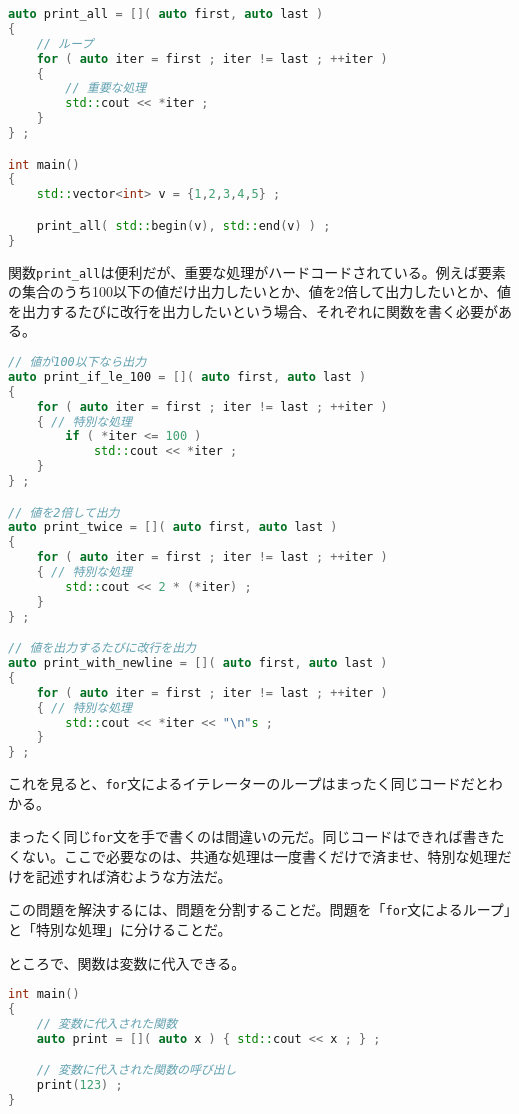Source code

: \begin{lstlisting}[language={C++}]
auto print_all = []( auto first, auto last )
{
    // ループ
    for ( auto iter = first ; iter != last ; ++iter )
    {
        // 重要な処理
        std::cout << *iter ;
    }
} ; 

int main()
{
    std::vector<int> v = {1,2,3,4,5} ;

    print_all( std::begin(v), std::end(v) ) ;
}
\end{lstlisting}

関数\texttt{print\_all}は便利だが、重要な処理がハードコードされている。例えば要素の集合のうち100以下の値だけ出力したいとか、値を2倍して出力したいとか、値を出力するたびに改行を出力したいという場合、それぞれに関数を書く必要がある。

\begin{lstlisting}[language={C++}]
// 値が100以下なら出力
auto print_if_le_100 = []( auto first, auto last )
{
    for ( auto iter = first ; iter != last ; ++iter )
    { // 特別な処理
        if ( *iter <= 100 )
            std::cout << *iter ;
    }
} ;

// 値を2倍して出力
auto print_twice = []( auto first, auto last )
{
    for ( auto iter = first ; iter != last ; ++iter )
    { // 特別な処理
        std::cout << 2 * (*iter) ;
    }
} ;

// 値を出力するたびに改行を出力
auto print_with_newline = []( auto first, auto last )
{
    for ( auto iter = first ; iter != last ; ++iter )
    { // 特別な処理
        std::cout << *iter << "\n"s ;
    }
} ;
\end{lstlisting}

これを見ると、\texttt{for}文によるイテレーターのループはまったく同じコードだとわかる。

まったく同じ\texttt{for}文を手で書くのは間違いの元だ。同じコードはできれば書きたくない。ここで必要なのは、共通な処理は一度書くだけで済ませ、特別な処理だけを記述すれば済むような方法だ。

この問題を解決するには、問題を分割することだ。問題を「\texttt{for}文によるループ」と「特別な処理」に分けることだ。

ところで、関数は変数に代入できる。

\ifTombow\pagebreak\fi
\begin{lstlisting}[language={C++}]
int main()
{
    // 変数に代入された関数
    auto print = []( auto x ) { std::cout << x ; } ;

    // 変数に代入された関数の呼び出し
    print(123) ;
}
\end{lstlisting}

....

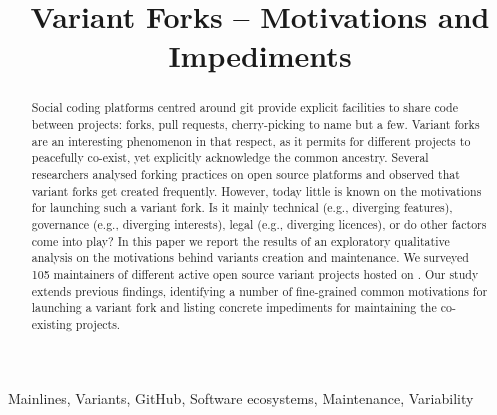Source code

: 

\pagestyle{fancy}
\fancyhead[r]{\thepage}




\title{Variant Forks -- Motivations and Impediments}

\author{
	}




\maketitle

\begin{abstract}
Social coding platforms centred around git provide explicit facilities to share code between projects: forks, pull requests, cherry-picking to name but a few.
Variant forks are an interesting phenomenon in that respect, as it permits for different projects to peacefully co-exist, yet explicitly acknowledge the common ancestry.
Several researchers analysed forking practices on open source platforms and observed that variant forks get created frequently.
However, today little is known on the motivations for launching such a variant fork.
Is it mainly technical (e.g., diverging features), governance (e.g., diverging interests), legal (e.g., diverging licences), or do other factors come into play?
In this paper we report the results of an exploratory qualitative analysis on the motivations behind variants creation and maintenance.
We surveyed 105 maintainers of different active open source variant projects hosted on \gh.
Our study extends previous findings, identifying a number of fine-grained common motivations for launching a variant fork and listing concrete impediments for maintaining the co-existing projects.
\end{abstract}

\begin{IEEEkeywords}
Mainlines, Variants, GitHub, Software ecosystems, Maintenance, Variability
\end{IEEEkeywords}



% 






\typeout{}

....

Task to complete: Among the entries above, which lines include "common"? List them all.

Your response:
Variant forks are an interesting phenomenon in that respect, as it permits for different projects to peacefully co-exist, yet explicitly acknowledge the common ancestry.
Our study extends previous findings, identifying a number of fine-grained common motivations for launching a variant fork and listing concrete impediments for maintaining the co-existing projects.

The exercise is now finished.